Ellen turned back to Annie. ‘Next contraction and I want you to really push,’ she said
. ‘Can you do that for me?’
Annie nodded and moaned as the contraction came. Later, Eliza had trouble recalling the exact sequence of events that followed. Annie’s screams and Ellen’s shouted orders became a blur. First the legs, then the body and finally with a twist and a final push, a baby … a baby that hung limp and blue in Ellen’s arms.
Annie struggled to prop herself up on her elbows. ‘Let me see,’ she begged.

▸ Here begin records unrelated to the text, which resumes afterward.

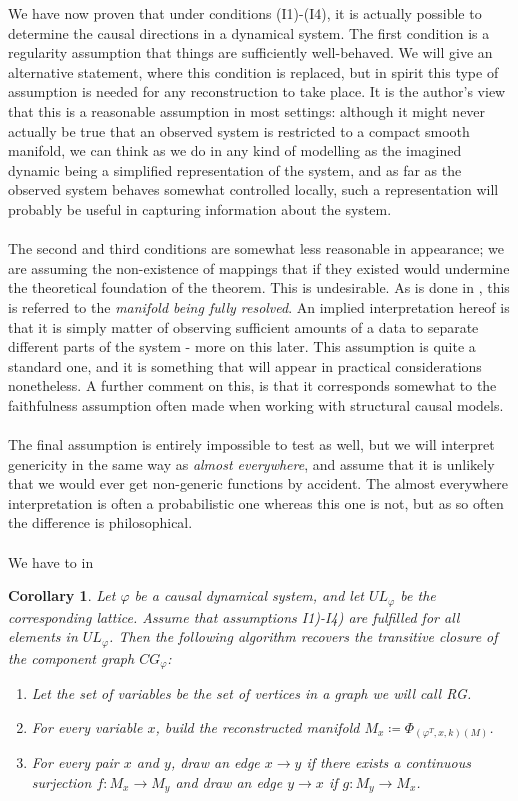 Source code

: \documentclass[11pt, a4paper]{memoir}
\theoremstyle{break}
\newtheorem{cor}{Corollary}
\theoremstyle{break}
\theoremstyle{nonumberplain}
\begin{document}
We have now proven that under conditions (I1)-(I4), it is actually possible to determine the causal directions in a dynamical system. The first condition is a regularity assumption that things are sufficiently well-behaved. We will give an alternative statement, where this condition is replaced, but in spirit this type of assumption is needed for any reconstruction to take place. It is the author's view that this is a reasonable assumption in most settings: although it might never actually be true that an observed system is restricted to a compact smooth manifold, we can think as we do in any kind of modelling as the imagined dynamic being a simplified representation of the system, and as far as the observed system behaves somewhat controlled locally, such a representation will probably be useful in capturing information about the system.\\\\ The second and third conditions are somewhat less reasonable in appearance; we are assuming the non-existence of mappings that if they existed would undermine the theoretical foundation of the theorem. This is undesirable. As is done in \cite{mathFound}, this is referred to the \textit{manifold being fully resolved}. An implied interpretation hereof is that it is simply matter of observing sufficient amounts of a data to separate different parts of the system - more on this later. This assumption is quite a standard one, and it is something that will appear in practical considerations nonetheless. A further comment on this, is that it corresponds somewhat to the faithfulness assumption often made when working with structural causal models.\\\\ The final assumption is entirely impossible to test as well, but we will interpret genericity in the same way as \textit{almost everywhere}, and assume that it is unlikely that we would ever get non-generic functions by accident. The almost everywhere interpretation is often a probabilistic one whereas this one is not, but as so often the difference is philosophical.\\\\
We have to in
\begin{cor}
Let $\varphi$ be a causal dynamical system, and let $UL_\varphi$ be the corresponding lattice. Assume that assumptions I1)-I4) are fulfilled for all elements in $UL_\varphi$. Then the following algorithm recovers the transitive closure of the component graph $CG_\varphi$:
\begin{enumerate}[label=\roman*.]
	\item Let the set of variables be the set of vertices in a graph we will call \emph{RG}.
	\item For every variable $x$, build the reconstructed manifold $M_x\coloneqq \Phi	_{(\varphi^T,x,k)(M)}$.
	\item For every pair $x$ and $y$, draw an edge $x\to y$ if there exists a continuous surjection $f:M_x\to M_y$ and draw an edge $y\to x$ if $g:M_y\to M_x$.
\end{enumerate}
\end{cor}
\end{document}

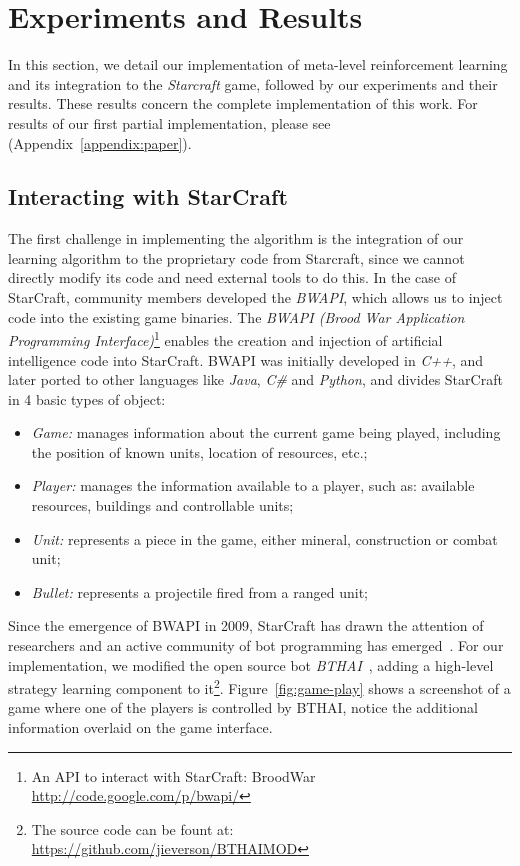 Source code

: \chapter{Experiments and Results}
\label{chapter:results}

In this section, we detail our implementation of meta-level reinforcement learning and its integration to the \emph{Starcraft} game, followed by our experiments and their results. 
These results concern the complete implementation of this work.
For results of our first partial implementation, please see~\cite{mypaper} (Appendix~\ref{appendix:paper}).



\section{Interacting with StarCraft}
\label{sec:bwapi}

The first challenge in implementing the algorithm is the integration of our learning algorithm to the proprietary code from Starcraft, since we cannot directly modify its code and need external tools to do this. 
In the case of StarCraft, community members developed the \textit{BWAPI}, which allows us to inject code into the existing game binaries. 
The \textit{BWAPI (Brood War Application Programming Interface)}\footnote{An API to interact with StarCraft: BroodWar \url{http://code.google.com/p/bwapi/}} enables the creation and injection of artificial intelligence code into StarCraft. 
BWAPI was initially developed in \textit{C++}, and later ported to other languages like \textit{Java}, \textit{C\#} and \textit{Python}, and divides StarCraft in 4 basic types of object:


\begin{itemize}
\item \textit{Game:} manages information about the current game being played, 
including the position of known units, location of resources, etc.;
\item \textit{Player:} manages the information available to a player, such as: 
available resources, buildings and controllable units;
\item \textit{Unit:} represents a piece in the game, either mineral, construction or combat unit;
\item \textit{Bullet:} represents a projectile fired from a ranged unit;
\end{itemize}

Since the emergence of BWAPI in 2009, StarCraft has drawn the attention of researchers and an active community of bot programming has emerged~\cite{buro2012real}. 
For our implementation, we modified the open source bot \textit{BTHAI}~\cite{hagelback2012potential},
adding a high-level strategy learning component to it\footnote{The source code can be fount at: \url{https://github.com/jieverson/BTHAIMOD}}.
Figure~\ref{fig:game-play} shows a screenshot of a game where one of the players is controlled by BTHAI, notice the additional information overlaid on the game interface.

‘It’s a girl, Annie,’ Ellen said, ‘but she’s not breathing.’
Annie gave a ragged cry and fell back on the bed. From the other side of the curtain, Charlie began to sob.
Ellen cut the cord, wrapped the child in a cloth and handed the limp bundle to Eliza. ‘See if you can get some life into the child while I see to Annie.’
Eliza looked down at the perfect little face of the child who might never be and thought about a wax doll she had owned as a child. ‘What do I do?’
‘Try rubbing her,’ Ellen said.
Eliza laid the baby on the end of the bed and, using the cloth, chafed the tiny body, willing life to return. But the child remained unresponsive.
‘Let me.’ Charlie pushed in front of her. She picked the baby up and held her close to her own little body, crooning to her and rocking her.
‘Charlie …’ Eliza said, holding out her arms.
‘She’s not dead,’ Charlie replied, holding on fiercely. ‘She’s not dead.’ She bent her head to kiss the fragile little face. There was a moment of absolute silence, then came a small sneeze followed by a cough and a high, indignant, fretful wail.
‘I told you she wasn’t dead,’ Charlie said.
Ellen took the baby from the child and unwrapped her, checking fingers and toes while the new baby mewled her protests.
She laid the child in Annie’s arms. Tears rolled silently down the woman’s cheeks and Eliza marvelled that a woman who had just endured the most horrific labour could look so content, so happy.